Add the pork, egg, water chestnuts, green onions, coconut aminos, mustard, ginger, and garlic to a medium mixing bowl. Add 1/4 teaspoon salt and 1/4 teaspoon black pepper. Mix thoroughly by hand until the mixture is smooth.
Place a piece of plastic wrap on the counter and smooth it flat. Then use a 2-teaspoon sized cookie scoop to measure out the dough. Roll each portion into a tight ball.
Place one plantain dough ball on the plastic and cover it with another piece of plastic. Roll the dough out into a flat 3-inch circle. It's okay if it's not perfect.
Measure 1 teaspoon of the ground pork mixture onto the circle. Pinch the top of the circle up over the pork. Then starting on one side, fold small pleats toward the middle and pinch them together, until the dumpling is completely closed. Repeat until you use up all the dough and pork mixture.

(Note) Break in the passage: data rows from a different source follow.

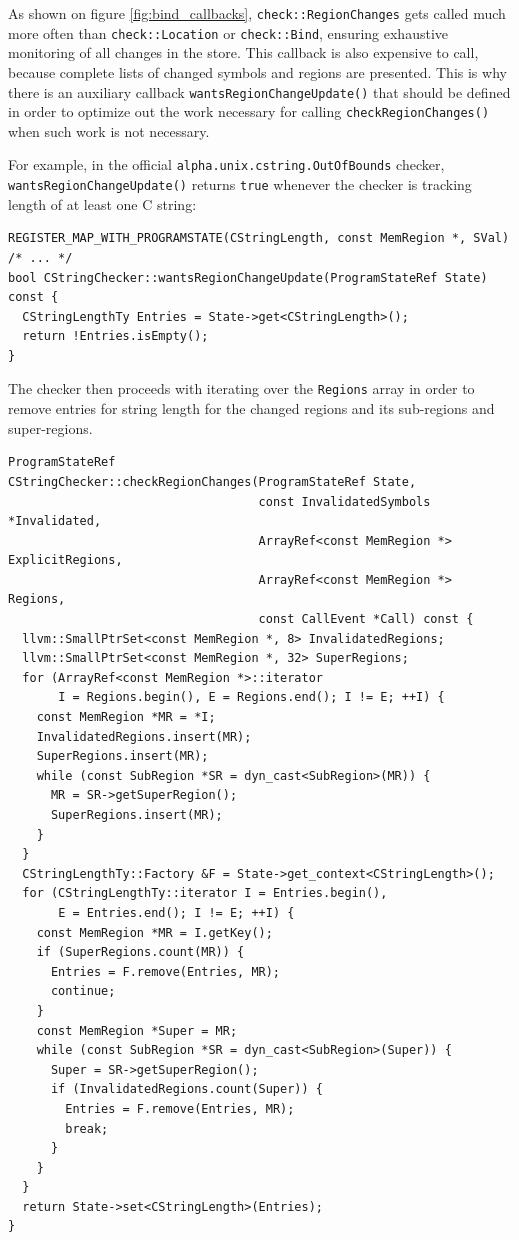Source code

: \documentclass[a4paper,12pt]{article}
\newenvironment{nobr}{\begin{minipage}{\textwidth}\setlength\parskip{1em}
}{\end{minipage}\ignorespacesafterend}
\begin{document}
As shown on figure \ref{fig:bind_callbacks}, \lstinline|check::RegionChanges| gets called much more often than \lstinline|check::Location| or \lstinline|check::Bind|, ensuring exhaustive monitoring of all changes in the store. This callback is also expensive to call, because complete lists of changed symbols and regions are presented. This is why there is an auxiliary callback \lstinline|wantsRegionChangeUpdate()| that should be defined in order to optimize out the work necessary for calling \lstinline|checkRegionChanges()| when such work is not necessary.

\begin{nobr}
For example, in the official \lstinline|alpha.unix.cstring.OutOfBounds| checker, \lstinline|wantsRegionChangeUpdate()| returns \lstinline|true| whenever the checker is tracking length of at least one C string:

\begin{lstlisting}[style=cplusplus]
REGISTER_MAP_WITH_PROGRAMSTATE(CStringLength, const MemRegion *, SVal)
/* ... */
bool CStringChecker::wantsRegionChangeUpdate(ProgramStateRef State) const {
  CStringLengthTy Entries = State->get<CStringLength>();
  return !Entries.isEmpty();
}
\end{lstlisting}
\end{nobr}

The checker then proceeds with iterating over the \lstinline|Regions| array in order to remove entries for string length for the changed regions and its sub-regions and super-regions.

\begin{nobr}
\begin{lstlisting}[style=cplusplus]
ProgramStateRef
CStringChecker::checkRegionChanges(ProgramStateRef State,
                                   const InvalidatedSymbols *Invalidated,
                                   ArrayRef<const MemRegion *> ExplicitRegions,
                                   ArrayRef<const MemRegion *> Regions,
                                   const CallEvent *Call) const {
  llvm::SmallPtrSet<const MemRegion *, 8> InvalidatedRegions;
  llvm::SmallPtrSet<const MemRegion *, 32> SuperRegions;
  for (ArrayRef<const MemRegion *>::iterator
       I = Regions.begin(), E = Regions.end(); I != E; ++I) {
    const MemRegion *MR = *I;
    InvalidatedRegions.insert(MR);
    SuperRegions.insert(MR);
    while (const SubRegion *SR = dyn_cast<SubRegion>(MR)) {
      MR = SR->getSuperRegion();
      SuperRegions.insert(MR);
    }
  }
  CStringLengthTy::Factory &F = State->get_context<CStringLength>();
  for (CStringLengthTy::iterator I = Entries.begin(),
       E = Entries.end(); I != E; ++I) {
    const MemRegion *MR = I.getKey();
    if (SuperRegions.count(MR)) {
      Entries = F.remove(Entries, MR);
      continue;
    }
    const MemRegion *Super = MR;
    while (const SubRegion *SR = dyn_cast<SubRegion>(Super)) {
      Super = SR->getSuperRegion();
      if (InvalidatedRegions.count(Super)) {
        Entries = F.remove(Entries, MR);
        break;
      }
    }
  }
  return State->set<CStringLength>(Entries);
}
\end{lstlisting}
\end{nobr}
\end{document}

Once all the dumplings are made, heat a large nonstick skillet over medium-low heat. Add 1 tablespoon sesame oil. Once hot, add half the dumplings to the skillet. Brown the dumplings on three sides, cooking for about 5-6 minutes total. Remove the dumplings, then repeat with the remaining oil and dumplings. Serve warm as-is or with dipping sauce.
After each batch of dumplings cooks, check one dumpling to make sure the pork has cooked through.
If you don't like the idea of microwaving your food, you can cut the plantains in large chunks and boil them in water for 25 minutes. Then drain off the water, peel the chunks, and proceed with the recipe.
After several test batches of this recipe, we noticed one batch of green plantains was too moist for some reason, and would not form into a ball. We decided to let it rest for 20 minutes, then try processing it again. This gave the dough just enough time to dry out, and it balled right up for the perfect texture.